In today’s energy consumption obsessed world, it seems like everyone is talking about ways that they can ‘go green’. Basically, everyone wants to be more ‘environmentally friendly’, so they drive less, turn off the lights more and try to be more conscious about how the everyday choices they are making impacts the health of the environment. While everyone is renovating their lives to make for ‘green living’, few have thought about the impact that their death will have on the environment.
The subject of death is often taboo in many households, though studies have shown that some cultures are becoming more open to discussing the dead physical body, instead of just focusing on life after death. There are many different options when it comes to disposing of the deceased body. In many Christian countries traditional burials are common, while in many parts of the world funeral pyres are the most common way that families say goodbye to their loved ones.
For those interested in living a ‘green’ lifestyle, it turns out that cremation is the most earth-friendly option available. This is due in part to the fact that the chemicals used in the embalming process—which is necessary in order to preserve the body for a funeral—are incredibly dangerous for the environment. In addition, the materials out of which caskets are made and the manicuring of cemeteries introduces further pollutants into the earth on an ongoing basis.

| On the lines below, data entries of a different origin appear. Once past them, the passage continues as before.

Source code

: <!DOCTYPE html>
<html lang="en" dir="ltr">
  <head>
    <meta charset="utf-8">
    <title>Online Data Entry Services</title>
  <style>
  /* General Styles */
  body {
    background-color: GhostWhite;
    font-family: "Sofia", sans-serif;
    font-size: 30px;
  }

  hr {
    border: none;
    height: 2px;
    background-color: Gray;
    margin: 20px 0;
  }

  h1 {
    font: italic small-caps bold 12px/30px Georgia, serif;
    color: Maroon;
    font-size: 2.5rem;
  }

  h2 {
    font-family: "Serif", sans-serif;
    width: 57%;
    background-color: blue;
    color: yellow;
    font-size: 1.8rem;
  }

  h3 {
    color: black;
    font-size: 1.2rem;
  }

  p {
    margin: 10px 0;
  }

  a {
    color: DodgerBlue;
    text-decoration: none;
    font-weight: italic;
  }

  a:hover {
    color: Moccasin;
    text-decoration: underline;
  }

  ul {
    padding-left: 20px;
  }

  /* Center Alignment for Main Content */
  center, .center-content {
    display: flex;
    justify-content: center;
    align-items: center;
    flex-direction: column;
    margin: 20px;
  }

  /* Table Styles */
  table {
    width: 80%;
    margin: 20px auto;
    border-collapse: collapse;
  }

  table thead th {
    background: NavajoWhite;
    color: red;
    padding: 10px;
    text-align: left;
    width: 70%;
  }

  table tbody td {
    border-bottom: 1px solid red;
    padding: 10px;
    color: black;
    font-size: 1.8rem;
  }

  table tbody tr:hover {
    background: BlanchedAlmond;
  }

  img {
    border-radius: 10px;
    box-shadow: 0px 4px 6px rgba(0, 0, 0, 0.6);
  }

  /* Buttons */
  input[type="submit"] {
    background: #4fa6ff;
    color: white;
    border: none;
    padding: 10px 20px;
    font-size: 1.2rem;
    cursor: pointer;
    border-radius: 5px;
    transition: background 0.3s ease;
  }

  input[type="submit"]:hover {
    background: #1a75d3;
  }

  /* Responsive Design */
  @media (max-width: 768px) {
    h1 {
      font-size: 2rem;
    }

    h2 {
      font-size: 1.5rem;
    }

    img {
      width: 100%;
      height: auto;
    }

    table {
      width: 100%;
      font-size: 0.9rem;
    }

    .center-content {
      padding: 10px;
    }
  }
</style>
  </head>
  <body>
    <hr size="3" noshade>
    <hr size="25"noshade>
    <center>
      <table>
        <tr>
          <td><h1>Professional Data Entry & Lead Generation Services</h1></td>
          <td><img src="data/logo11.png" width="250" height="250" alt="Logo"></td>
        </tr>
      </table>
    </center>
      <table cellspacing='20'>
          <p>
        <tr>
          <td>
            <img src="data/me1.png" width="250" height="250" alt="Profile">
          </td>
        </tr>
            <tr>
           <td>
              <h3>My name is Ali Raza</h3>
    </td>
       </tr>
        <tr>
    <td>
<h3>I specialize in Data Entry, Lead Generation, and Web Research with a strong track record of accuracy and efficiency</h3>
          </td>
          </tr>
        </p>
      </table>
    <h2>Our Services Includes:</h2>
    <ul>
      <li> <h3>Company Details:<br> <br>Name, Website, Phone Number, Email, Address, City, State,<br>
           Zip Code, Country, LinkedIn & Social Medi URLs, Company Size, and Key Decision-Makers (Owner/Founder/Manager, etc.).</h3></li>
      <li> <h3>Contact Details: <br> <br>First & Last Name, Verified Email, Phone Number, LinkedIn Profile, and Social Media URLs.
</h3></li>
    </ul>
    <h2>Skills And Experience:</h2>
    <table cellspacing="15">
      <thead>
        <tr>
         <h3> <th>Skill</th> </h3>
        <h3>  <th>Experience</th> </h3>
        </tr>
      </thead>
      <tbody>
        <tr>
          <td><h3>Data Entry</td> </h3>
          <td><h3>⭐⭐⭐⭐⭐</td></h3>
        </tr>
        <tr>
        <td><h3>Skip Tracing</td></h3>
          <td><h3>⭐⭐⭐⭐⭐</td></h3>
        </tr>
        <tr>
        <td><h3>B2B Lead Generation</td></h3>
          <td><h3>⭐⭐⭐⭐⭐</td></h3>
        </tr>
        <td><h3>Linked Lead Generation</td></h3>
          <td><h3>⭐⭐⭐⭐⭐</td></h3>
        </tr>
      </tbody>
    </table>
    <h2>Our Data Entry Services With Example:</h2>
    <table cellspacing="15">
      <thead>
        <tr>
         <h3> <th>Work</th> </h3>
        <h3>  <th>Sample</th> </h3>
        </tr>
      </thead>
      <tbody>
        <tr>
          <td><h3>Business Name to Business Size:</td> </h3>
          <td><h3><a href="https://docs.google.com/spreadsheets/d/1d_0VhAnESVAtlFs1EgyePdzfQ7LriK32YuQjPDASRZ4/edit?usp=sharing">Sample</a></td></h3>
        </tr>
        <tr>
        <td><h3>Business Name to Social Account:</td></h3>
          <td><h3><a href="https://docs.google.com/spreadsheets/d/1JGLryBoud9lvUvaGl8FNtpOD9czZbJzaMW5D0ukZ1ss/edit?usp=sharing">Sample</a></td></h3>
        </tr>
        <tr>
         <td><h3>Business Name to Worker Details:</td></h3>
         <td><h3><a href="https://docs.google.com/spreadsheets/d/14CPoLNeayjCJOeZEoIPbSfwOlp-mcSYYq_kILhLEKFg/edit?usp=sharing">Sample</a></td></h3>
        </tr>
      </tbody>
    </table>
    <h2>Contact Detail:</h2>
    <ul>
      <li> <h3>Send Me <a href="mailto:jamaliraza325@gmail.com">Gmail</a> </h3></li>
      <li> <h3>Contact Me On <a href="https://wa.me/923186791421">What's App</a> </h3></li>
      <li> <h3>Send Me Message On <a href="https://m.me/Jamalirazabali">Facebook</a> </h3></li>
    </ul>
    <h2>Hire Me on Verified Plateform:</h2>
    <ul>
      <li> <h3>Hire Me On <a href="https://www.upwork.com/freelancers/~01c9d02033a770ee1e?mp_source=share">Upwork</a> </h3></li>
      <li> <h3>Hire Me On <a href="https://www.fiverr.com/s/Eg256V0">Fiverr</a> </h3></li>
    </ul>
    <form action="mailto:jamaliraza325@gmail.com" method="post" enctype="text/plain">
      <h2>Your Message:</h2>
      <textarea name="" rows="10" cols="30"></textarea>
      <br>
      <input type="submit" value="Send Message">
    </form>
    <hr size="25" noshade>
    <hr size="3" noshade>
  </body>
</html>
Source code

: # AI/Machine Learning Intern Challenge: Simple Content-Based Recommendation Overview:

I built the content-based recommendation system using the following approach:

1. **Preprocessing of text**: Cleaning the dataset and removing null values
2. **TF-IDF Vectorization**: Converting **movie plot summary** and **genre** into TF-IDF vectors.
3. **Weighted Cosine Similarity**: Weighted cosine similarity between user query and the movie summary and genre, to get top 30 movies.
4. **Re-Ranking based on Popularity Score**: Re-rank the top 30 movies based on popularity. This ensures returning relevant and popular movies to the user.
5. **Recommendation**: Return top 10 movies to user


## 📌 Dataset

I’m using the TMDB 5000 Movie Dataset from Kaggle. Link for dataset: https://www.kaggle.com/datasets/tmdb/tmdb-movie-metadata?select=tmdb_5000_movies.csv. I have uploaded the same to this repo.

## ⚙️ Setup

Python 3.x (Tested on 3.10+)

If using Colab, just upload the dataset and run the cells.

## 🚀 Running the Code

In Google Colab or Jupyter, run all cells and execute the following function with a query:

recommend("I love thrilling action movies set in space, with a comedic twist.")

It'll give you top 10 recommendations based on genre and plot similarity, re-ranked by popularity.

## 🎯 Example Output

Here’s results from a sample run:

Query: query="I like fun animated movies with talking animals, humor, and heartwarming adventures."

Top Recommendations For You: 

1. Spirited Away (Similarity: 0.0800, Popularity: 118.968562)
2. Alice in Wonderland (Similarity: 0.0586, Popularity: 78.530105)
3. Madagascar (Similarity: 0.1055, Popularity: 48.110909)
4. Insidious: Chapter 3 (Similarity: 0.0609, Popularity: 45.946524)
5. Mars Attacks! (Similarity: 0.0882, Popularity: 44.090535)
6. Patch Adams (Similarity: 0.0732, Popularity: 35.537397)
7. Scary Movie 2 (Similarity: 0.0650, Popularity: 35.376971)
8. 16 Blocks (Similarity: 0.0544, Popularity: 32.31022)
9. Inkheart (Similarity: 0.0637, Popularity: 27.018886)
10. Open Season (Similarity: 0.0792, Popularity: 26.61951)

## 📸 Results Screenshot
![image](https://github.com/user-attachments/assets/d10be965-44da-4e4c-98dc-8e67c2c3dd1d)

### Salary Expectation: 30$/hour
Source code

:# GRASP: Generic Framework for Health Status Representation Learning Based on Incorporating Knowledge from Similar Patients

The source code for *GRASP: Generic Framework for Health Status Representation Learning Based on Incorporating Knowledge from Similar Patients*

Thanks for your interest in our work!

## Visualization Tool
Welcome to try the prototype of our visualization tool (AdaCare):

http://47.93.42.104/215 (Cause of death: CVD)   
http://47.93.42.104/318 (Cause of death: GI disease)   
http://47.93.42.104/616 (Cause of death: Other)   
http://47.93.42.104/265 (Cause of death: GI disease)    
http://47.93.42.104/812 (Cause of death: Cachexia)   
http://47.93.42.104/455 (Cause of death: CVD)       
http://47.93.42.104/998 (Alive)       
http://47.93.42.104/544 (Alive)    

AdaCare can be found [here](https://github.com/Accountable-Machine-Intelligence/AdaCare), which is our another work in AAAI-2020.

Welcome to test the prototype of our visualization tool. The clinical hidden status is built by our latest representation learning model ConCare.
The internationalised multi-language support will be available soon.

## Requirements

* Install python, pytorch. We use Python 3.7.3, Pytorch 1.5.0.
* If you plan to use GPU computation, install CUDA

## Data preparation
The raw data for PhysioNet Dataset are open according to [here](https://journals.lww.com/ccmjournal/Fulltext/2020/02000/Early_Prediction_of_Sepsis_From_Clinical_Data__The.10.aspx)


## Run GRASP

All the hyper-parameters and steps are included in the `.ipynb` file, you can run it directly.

In light of this large-scale pollution, the ill effects of burning the body during cremation are small in comparison.
To make the option even more attractive to the environmentally conscious, specialists are beginning to devise new ways to cremate with the goal of creating a method that leaves no carbon footprint at all. Many funeral homes already do their best to filter the emissions that result from the cremation process. Not satisfied with this, there is a new cremation player on the market, one which uses no flame at all. Taking advantage of a process that hospitals have already been using for years, some funeral homes have been offering a process that liquefies the body instead of burning it. Called alkaline hydrolysis, the process uses nothing but lye and hot water to dissolve the body, a process that requires only 1/20th of the amount of energy used during traditional cremation and which releases nothing into the air.
Losing a loved one, or even thinking about our own (inevitable) death is always difficult. But being prepared in advance is always the best way to make sure that you will have made your own choices in death, just as you did in life. It is also a valuable way to avoid having your grieving family members pushed into making choices that they, too are not comfortable with or cannot afford. Cremation is simply the most environmentally responsible, uncomplicated, and affordable way of leaving the physical body behind. If you think you are ready to consider the options, start talking with your family members today.